Electrical grids serve as the backbone that makes the energy transition possible. Their modernization and expansion are essential to integrate large-scale renewable deployment and to connect major energy-intensive projects, from data centers to new factories capable of electrification, and the forthcoming green hydrogen plants.
The National Integrated Plan for Energy and Climate (PNIEC), approved by the Government with green targets through 2030, envisions electricity demand rising by about 45 percent from current levels to support the surge of renewables, with a goal that 81 percent of electricity production is clean by the decade’s end. Achieving these targets requires accelerated electrification across more sectors and a reliable grid to prevent congestion in production and consumption.
Large groups such as Endesa, Iberdrola, Naturgy and EDP, which own most of the distribution networks in the market, press the Government and the National Markets and Competition Commission (CNMC) for regulatory reform to speed up investments, remove growth limits tied to GDP, and increase the returns paid through the electricity bill. The forthcoming regulatory framework for networks is under study and is expected to take effect in 2026.

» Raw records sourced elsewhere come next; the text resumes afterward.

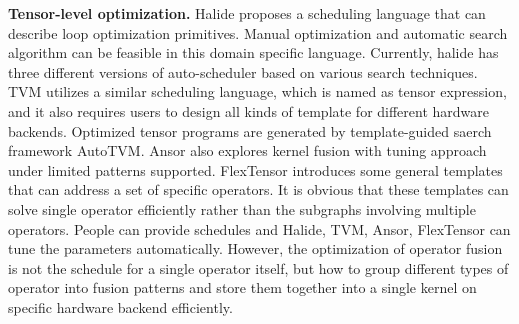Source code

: \textbf{Tensor-level optimization.}
Halide proposes a scheduling language that can describe loop optimization primitives. Manual optimization and automatic search algorithm can be feasible in
this domain specific language. Currently, halide has three different versions of auto-scheduler based on various search techniques. TVM utilizes a similar scheduling
language, which is named as tensor expression, and it also requires users to design all kinds of template for different hardware backends. Optimized tensor programs
are generated by template-guided saerch framework AutoTVM. Ansor also explores kernel fusion
with tuning approach under limited patterns supported. FlexTensor introduces some general templates that can address a set of specific operators. It is obvious that
these templates can solve single operator efficiently rather than the subgraphs involving multiple operators.
People can provide schedules and Halide, TVM, Ansor, FlexTensor can tune the parameters automatically. However, 
the optimization of operator fusion is not the schedule for a single operator itself, but how to group different types of operator into fusion patterns and store 
them together into a single kernel on specific hardware backend efficiently.



\label{sec:result}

Industry players and the association Aelec, which groups Iberdrola, Endesa and EDP, have warned that without stronger networks the energy transition cannot advance. They point to years of lost industrial projects due to insufficient connection capacity and the high cost of new lines. In many cases, distributors have rejected about one in three connection requests because capacity is insufficient or because the cost of new lines makes the project unfeasible for the client.
Over the past four years, distributors operating in the market have received requests to tap into their networks totaling 55,098 MW for industrial users. They have had to reject connections for projects amounting to 18,240 MW since 2020, roughly a third of the total, according to sector data and the information reviewed by EL PERIÓDICO DE ESPAÑA.
Between 2022 and 2023, the market saw 45,906 MW of access requests, and one in three projects was rejected, totaling 15,675 MW of denied capacity. The surge in requests and denials has been a focal point for concerns about the efficiency of the grid and the pace of the energy transition.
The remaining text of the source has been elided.